Question: What’s the best way to handle things when a state or local regulator shows up at our business? IRS audits are bad enough, but we also get surprise on-site inspections for safety and compliance.
Answer: Code enforcement officers, safety inspectors, and other regulators often show up unannounced—and at the worst times for small business owners. Their presence can spark fear and frustration if you don’t know how to handle their visits. I posed your question to three experts and came up with this list of dos and don’ts:
Stay positive. Welcome officials and ask to accompany them on inspections. If you absolutely can’t take the time to do so, explain why not and ask them to come back later. Be friendly and respectful and make sure you understand the purpose of any visit. “Remain calm, attentive, and professional. It is reasonable to ask under whose authority they are working and request credentials. You have the right to ask for specific orders granting them authority to inspect the premises,” says Charles Kellogg, director of risk management at BBSI (BBSI), a company that handles personnel issues and risk management for more than 3,000 small and midsized businesses nationwide.
Think of a site visit as chance to build a relationship, and realize that your attitude can make or break it, says Amy Handlin, a New Jersey state legislator who is associate professor of marketing at Monmouth University. “The key is for business people to recognize that they are not powerless in these situations,” she says. “How they communicate and follow up with officials can make the difference between a contentious, time-wasting encounter and one that is, if not pleasant, at least constructive on both sides.”

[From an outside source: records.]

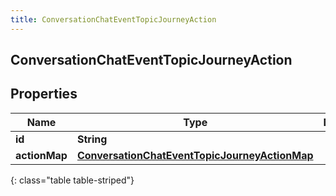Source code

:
```yaml
---
title: ConversationChatEventTopicJourneyAction
---
```

## ConversationChatEventTopicJourneyAction


## Properties

| Name | Type | Description | Notes |
| ------------ | ------------- | ------------- | ------------- |
| **id** | **String** |  |  [optional] |
| **actionMap** | [**ConversationChatEventTopicJourneyActionMap**](ConversationChatEventTopicJourneyActionMap.html) |  |  [optional] |
{: class="table table-striped"}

Answer questions and follow up promptly. Some code violations can trigger daily fines and other penalties, Handlin notes in her book, Be Your Own Lobbyist: How to Give Your Small Business Big Clout with State and Local Government (Praeger, 2010). If you don’t deal with them as soon as possible, the money can quickly add up. Much of the time, it’s not difficult to fix problems that are uncovered during a site visit. “For the most part, these inspections are relatively harmless. They need to find something, but it’s usually pretty simple: Chemical safety instructions need to be posted or a fire extinguisher or smoke detector is out-of-date,” says Michael E. McGrath, a Dallas business consultant and author who owns several small businesses that are inspected regularly.
If safety hazards exist at your company, knowing about them and correcting them will improve your bottom line. “When an employee has been injured on the job, worker’s compensation insurance pays their medical bills and wages. Premiums for worker’s compensation are typically related to claims against the policy. The more claims, the greater the cost,” Kellogg notes.
Take advantage of free help. The Occupational Safety and Health Administration offers a free consultation service for small business owners. Those who use it may be able to qualify for a one-year exemption from routine inspections. “The consultations take place on site, by professionally-trained staff, and are confidential. You will be expected to correct serious job safety and health hazards, but the benefits in terms of safety and avoiding a future incident are significant,” Kellogg says.
Don’t panic if the visit doesn’t go well. “Sometimes, the inspector may be on their own mission or [they] are arrogant and make demands,” McGrath says. “If you run into a problem with the state, you can usually complain to your state rep—and if it’s a federal issue, to your congressman. They will usually try to help.” Acting angry and resentful, complaining about government intrusion, or obstructing access to your premises will only make the situation worse, Handlin says. Definitely do not try to curry favor or offer the inspector gifts.
Don’t hesitate to involve professionals if needed. If serious problems are alleged by the inspector, ask to be told the exact nature of the alleged violations, how they were measured and what your options are—whether they involve paying a fine, attending a hearing, or going to mediation, Handlin says. “If you received a legal order compelling you to take some corrective action which is extremely burdensome, expensive, or in your view unfair, consult an attorney.” Many companies bring in safety consultants to create a plan that addresses the concerns revealed in an inspection, Kellogg says. “An additional consideration for many companies is to implement a safety incentive program with rewards for achieving milestones with no injuries or safety violations.”